Arbeit – Menschen – Maschinen – Morgen – Wenn Arbeit sich wandelt

Ich sitze hier, wieder mit einem dieser Gedanken, der nicht stillsteht. Es geht um Arbeit – nicht nur um die Jobs von heute, sondern darum, was Arbeit in Zukunft überhaupt noch bedeutet. Überall liest man, dass Technologie uns bedroht, uns ersetzt, uns überflüssig macht. Und manchmal scheint es, als sei das nicht nur eine vage Ahnung, sondern Realität

Wenn ich durch die Zeitungen scrolle, werden Zahlen und Begriffe immer wieder genannt, als wären sie Vorzeichen eines neuen Zeitalters: künstliche Intelligenz, Automatisierung, digitale Transformation. Laut einer globalen Studie könnten bis 2030 gut ein Drittel aller heute geleisteten Arbeitsstunden von Technologie übernommen werden.

Und doch ist es nicht so, dass schon alle Regeln verschwunden wären. Es ist eher ein Ziehen und Zerren: Viele Aufgaben werden heute schon von Maschinen und Algorithmen erledigt, aber in vielen Bereichen ist der Mensch noch unverzichtbar. In anderen Worten: Es verschwindet nicht alles, aber es verschiebt sich vieles. Die bislang durch Menschen erledigten Tätigkeiten verändern sich, oft in Richtungen, die schwer vorherzusagen sind.

Es ist diese Ungewissheit, die mich beschäftigt. Wenn 47 % der Aufgaben heute noch allein von Menschen gemacht werden und schon in wenigen Jahren ein Gleichgewicht zwischen Mensch und Maschine entsteht, dann bedeutet das nichts weniger als einen tiefen Wandel – nicht nur in der Art, wie wir arbeiten, sondern warum.

Und während Experten in großen Papieren darüber sprechen, welche Berufe automatisiert werden und welche neu entstehen, fühlt es sich für mich wie ein Riss im Alltag an: Die Kassiererin, die heute noch lächelt, weiß nicht, ob ein Scanner mit Kamera und KI sie morgen ersetzen wird. Der Sachbearbeiter fragt sich, ob der nächste Algorithmus schon seinen Job übernimmt. Der junge Studienanfänger fragt sich, ob sein Studium in zehn Jahren überhaupt noch gefragt ist.

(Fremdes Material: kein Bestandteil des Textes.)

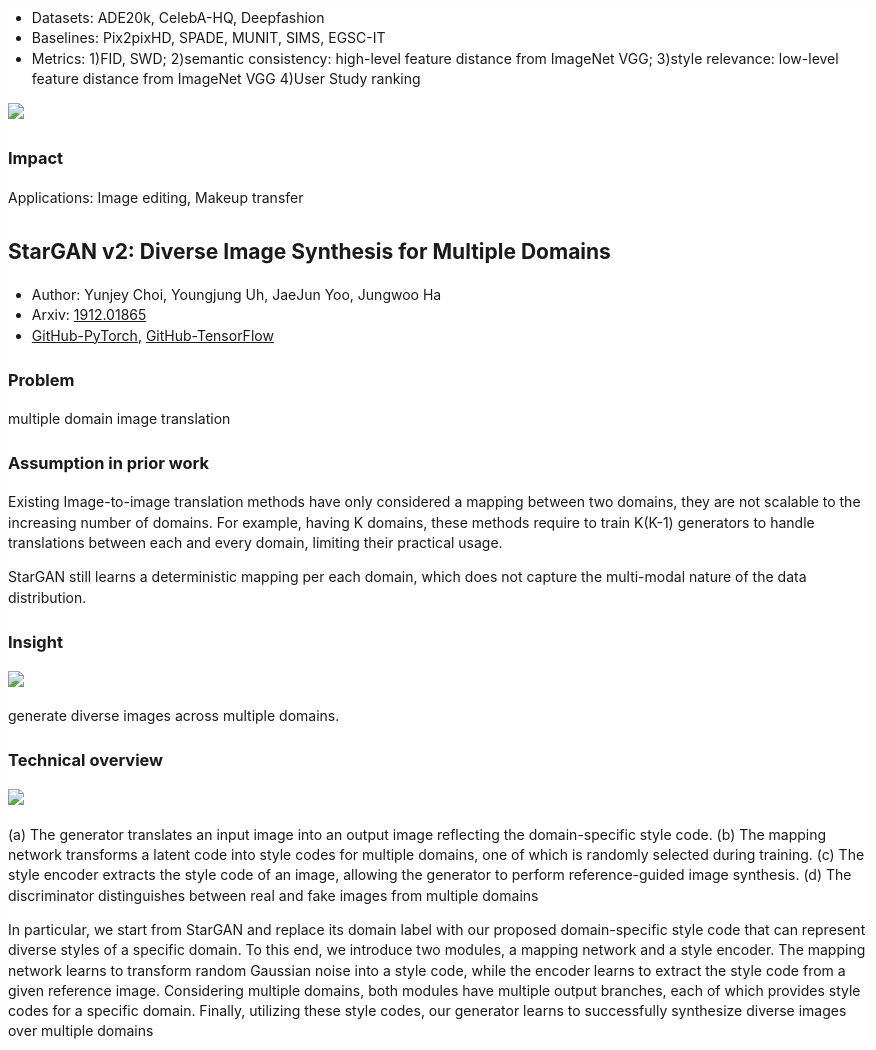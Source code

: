 - Datasets: ADE20k, CelebA-HQ, Deepfashion
- Baselines: Pix2pixHD, SPADE, MUNIT, SIMS, EGSC-IT
- Metrics: 1)FID, SWD; 2)semantic consistency: high-level feature distance from ImageNet VGG; 3)style relevance: low-level feature distance from ImageNet VGG 4)User Study ranking

![](https://i.imgur.com/IAk984j.jpg)


### **Impact**

Applications: Image editing, Makeup transfer

## StarGAN v2: Diverse Image Synthesis for Multiple Domains

- Author: Yunjey Choi, Youngjung Uh, JaeJun Yoo, Jungwoo Ha
- Arxiv: [1912.01865](https://arxiv.org/abs/1912.01865.pdf)
- [GitHub-PyTorch](https://github.com/clovaai/stargan-v2), [GitHub-TensorFlow](https://github.com/taki0112/StarGAN_v2-Tensorflow)


### **Problem**
multiple domain image translation


### **Assumption in prior work**
Existing Image-to-image translation methods have only considered a mapping between two domains, they are not scalable to the increasing number of domains. For example, having K domains, these methods require to train K(K-1) generators to handle translations between each and every domain, limiting their practical usage.

StarGAN still learns a deterministic mapping per each domain, which does not capture the multi-modal nature of the data distribution. 


### **Insight**

![](https://i.imgur.com/BkHYRKw.jpg)

generate diverse images across multiple domains.


### **Technical overview**

![](https://i.imgur.com/I1yp3uT.jpg)

(a) The generator translates an input image into an output image reflecting the domain-specific style code. (b) The mapping network transforms a latent code into style codes for multiple domains, one of which is randomly selected during training. (c) The style encoder extracts the style code of an image, allowing the generator to perform reference-guided image synthesis. (d) The discriminator distinguishes between real and fake images from multiple domains

In particular, we start from StarGAN and replace its domain label with our proposed domain-specific style code that can represent diverse styles of a specific domain. To this end, we introduce two modules, a mapping network and a style encoder. The mapping network learns to transform random Gaussian noise into a style code, while the encoder learns to extract the style code from a given reference image. Considering multiple domains, both modules have multiple output branches, each of which provides style codes for a specific domain. Finally, utilizing these style codes, our generator learns to successfully synthesize diverse images over multiple domains
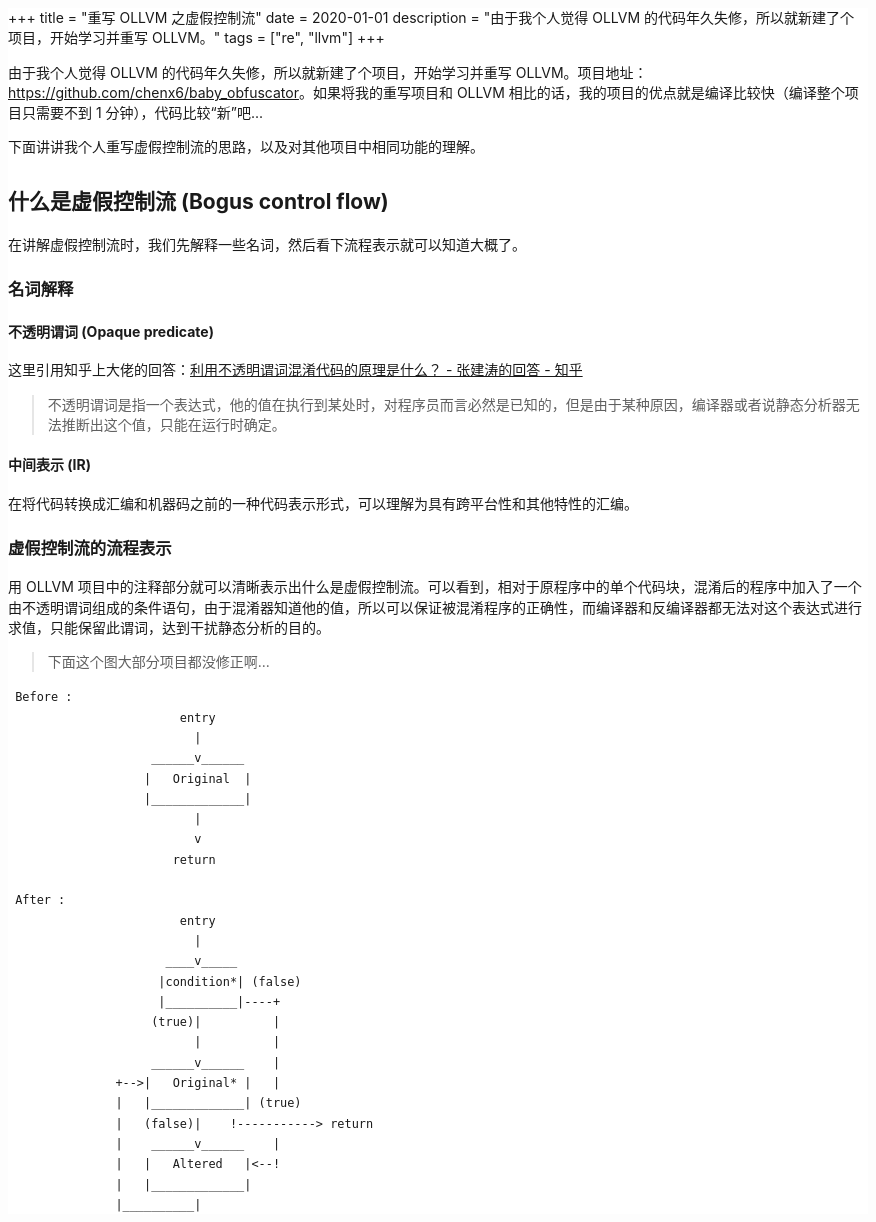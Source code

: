 +++
title = "重写 OLLVM 之虚假控制流"
date = 2020-01-01
description = "由于我个人觉得 OLLVM 的代码年久失修，所以就新建了个项目，开始学习并重写 OLLVM。"
tags = ["re", "llvm"]
+++

由于我个人觉得 OLLVM 的代码年久失修，所以就新建了个项目，开始学习并重写 OLLVM。项目地址：<https://github.com/chenx6/baby_obfuscator>。如果将我的重写项目和 OLLVM 相比的话，我的项目的优点就是编译比较快（编译整个项目只需要不到 1 分钟），代码比较“新”吧...

下面讲讲我个人重写虚假控制流的思路，以及对其他项目中相同功能的理解。

## 什么是虚假控制流 (Bogus control flow)

在讲解虚假控制流时，我们先解释一些名词，然后看下流程表示就可以知道大概了。

### 名词解释

#### 不透明谓词 (Opaque predicate)

这里引用知乎上大佬的回答：[利用不透明谓词混淆代码的原理是什么？ - 张建涛的回答 - 知乎](https://www.zhihu.com/question/46259412/answer/199689652)

> 不透明谓词是指一个表达式，他的值在执行到某处时，对程序员而言必然是已知的，但是由于某种原因，编译器或者说静态分析器无法推断出这个值，只能在运行时确定。

#### 中间表示 (IR)

在将代码转换成汇编和机器码之前的一种代码表示形式，可以理解为具有跨平台性和其他特性的汇编。

### 虚假控制流的流程表示

用 OLLVM 项目中的注释部分就可以清晰表示出什么是虚假控制流。可以看到，相对于原程序中的单个代码块，混淆后的程序中加入了一个由不透明谓词组成的条件语句，由于混淆器知道他的值，所以可以保证被混淆程序的正确性，而编译器和反编译器都无法对这个表达式进行求值，只能保留此谓词，达到干扰静态分析的目的。

> 下面这个图大部分项目都没修正啊...

```plaintext
 Before :
                        entry
                          |
                    ______v______
                   |   Original  |
                   |_____________|
                          |
                          v
                       return

 After :
                        entry
                          |
                      ____v_____
                     |condition*| (false)
                     |__________|----+
                    (true)|          |
                          |          |
                    ______v______    |
               +-->|   Original* |   |
               |   |_____________| (true)
               |   (false)|    !-----------> return
               |    ______v______    |
               |   |   Altered   |<--!
               |   |_____________|
               |__________|
```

Ich habe auch gelesen, dass in vielen Ländern fast ein Drittel aller Menschen befürchtet, ihre Stelle durch KI zu verlieren.

Das ist der eigentliche Punkt, der mich nachdenklich macht: Die Zahlen sind nicht abstrakt. Sie sind Angst, Unsicherheit, Zukunft ohne feste Orientierung. Ich sehe, wie Menschen beginnen, sich um ihre Jobs zu sorgen, nicht nur für den morgigen Lohn, sondern für ihre Identität.

Und dann denke ich: Vielleicht ist das der Moment, in dem wir Arbeit neu denken müssen. Nicht länger als etwas, das wir erledigen, sondern als etwas, das wir gestalten. Was, wenn Technologie uns nicht ersetzt, sondern befähigt? Was, wenn wir nicht um Arbeitsplätze kämpfen, sondern um Sinn, Gestaltung, Fähigkeit zu beitragen?

Was, wenn wir die Fähigkeiten schätzen, die Maschinen nie haben werden – Empathie, Kreativität, Menschlichkeit? Vielleicht wird Arbeit dann nicht weniger, sondern anders – weniger mühsam, mehr lebendig.

Und vielleicht ist genau das der Punkt, an dem unsere Gedanken über Arbeit beginnen müssen: nicht bei dem, was wir verlieren könnten, sondern bei dem, wer wir sein können, wenn sich Arbeit verwandelt.